What the task asks
Find the word "Mafise" in the data below and copy each line that holds it.

Rendered images with source text
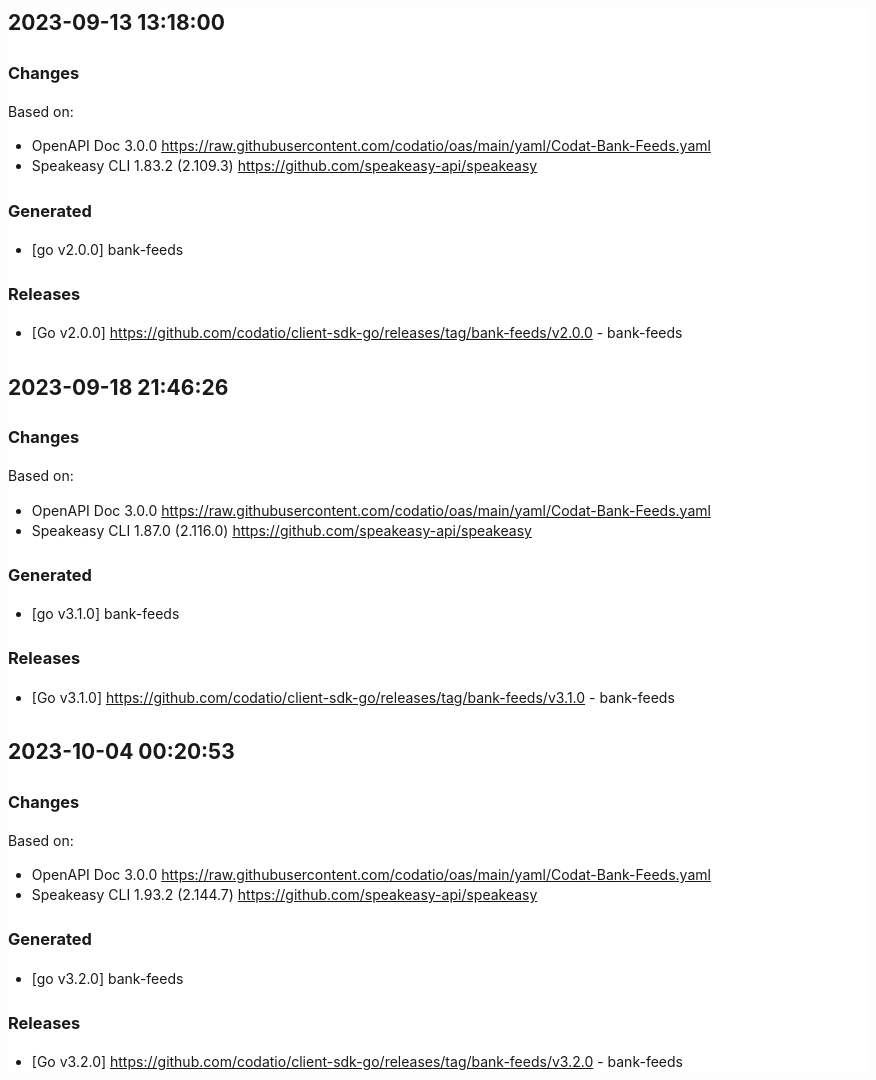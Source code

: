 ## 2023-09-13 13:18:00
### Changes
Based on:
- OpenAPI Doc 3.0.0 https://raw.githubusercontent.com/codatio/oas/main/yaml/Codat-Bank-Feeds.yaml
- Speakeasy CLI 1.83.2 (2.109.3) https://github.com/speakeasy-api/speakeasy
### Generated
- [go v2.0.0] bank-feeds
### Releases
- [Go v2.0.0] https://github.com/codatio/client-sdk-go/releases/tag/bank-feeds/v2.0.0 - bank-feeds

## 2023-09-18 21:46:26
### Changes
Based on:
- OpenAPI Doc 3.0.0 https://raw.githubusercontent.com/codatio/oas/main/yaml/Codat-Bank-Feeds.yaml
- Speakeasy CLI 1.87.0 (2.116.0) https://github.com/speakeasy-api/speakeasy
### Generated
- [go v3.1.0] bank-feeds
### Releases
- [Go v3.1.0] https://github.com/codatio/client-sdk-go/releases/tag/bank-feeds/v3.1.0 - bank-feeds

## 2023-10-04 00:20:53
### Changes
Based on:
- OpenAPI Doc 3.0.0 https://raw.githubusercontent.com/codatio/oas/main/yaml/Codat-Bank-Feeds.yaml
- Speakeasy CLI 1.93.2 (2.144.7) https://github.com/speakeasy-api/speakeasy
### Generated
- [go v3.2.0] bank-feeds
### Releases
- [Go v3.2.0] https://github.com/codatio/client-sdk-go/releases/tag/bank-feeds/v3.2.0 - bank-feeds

* * *

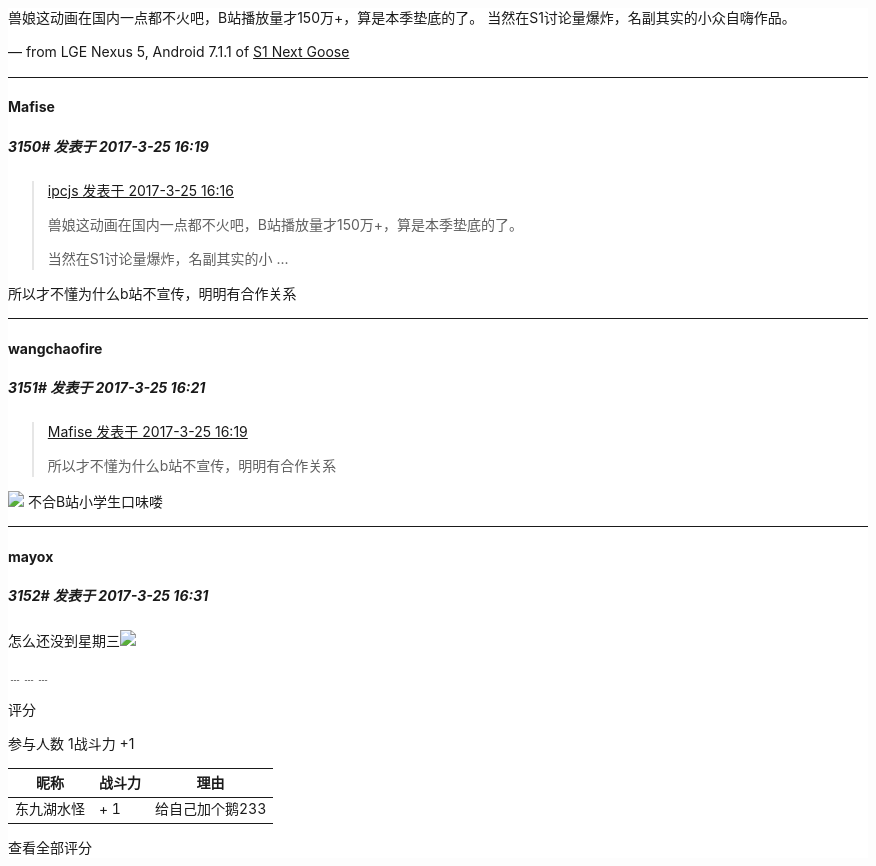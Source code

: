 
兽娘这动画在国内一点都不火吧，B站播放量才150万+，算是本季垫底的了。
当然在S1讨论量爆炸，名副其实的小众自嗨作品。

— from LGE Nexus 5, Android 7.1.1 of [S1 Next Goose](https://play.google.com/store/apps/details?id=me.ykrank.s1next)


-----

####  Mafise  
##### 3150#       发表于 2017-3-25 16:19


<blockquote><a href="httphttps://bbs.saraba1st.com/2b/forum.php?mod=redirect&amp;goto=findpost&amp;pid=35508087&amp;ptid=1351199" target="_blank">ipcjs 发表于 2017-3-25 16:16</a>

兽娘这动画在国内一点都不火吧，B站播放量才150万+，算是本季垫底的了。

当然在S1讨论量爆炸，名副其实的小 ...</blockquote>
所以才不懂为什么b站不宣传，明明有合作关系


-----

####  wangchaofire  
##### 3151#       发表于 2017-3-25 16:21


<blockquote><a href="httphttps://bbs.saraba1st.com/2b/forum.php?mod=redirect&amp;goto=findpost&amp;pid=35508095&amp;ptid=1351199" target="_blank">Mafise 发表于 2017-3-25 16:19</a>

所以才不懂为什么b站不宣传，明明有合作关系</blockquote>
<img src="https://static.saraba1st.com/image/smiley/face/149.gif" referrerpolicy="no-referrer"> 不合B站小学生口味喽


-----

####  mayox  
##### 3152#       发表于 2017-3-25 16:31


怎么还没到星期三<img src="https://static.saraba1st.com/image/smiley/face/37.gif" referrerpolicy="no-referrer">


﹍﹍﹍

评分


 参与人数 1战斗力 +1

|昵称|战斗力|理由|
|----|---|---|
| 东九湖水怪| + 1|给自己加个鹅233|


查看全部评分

Your response
####  Mafise  
<blockquote><a href="httphttps://bbs.saraba1st.com/2b/forum.php?mod=redirect&amp;goto=findpost&amp;pid=35508095&amp;ptid=1351199" target="_blank">Mafise 发表于 2017-3-25 16:19</a>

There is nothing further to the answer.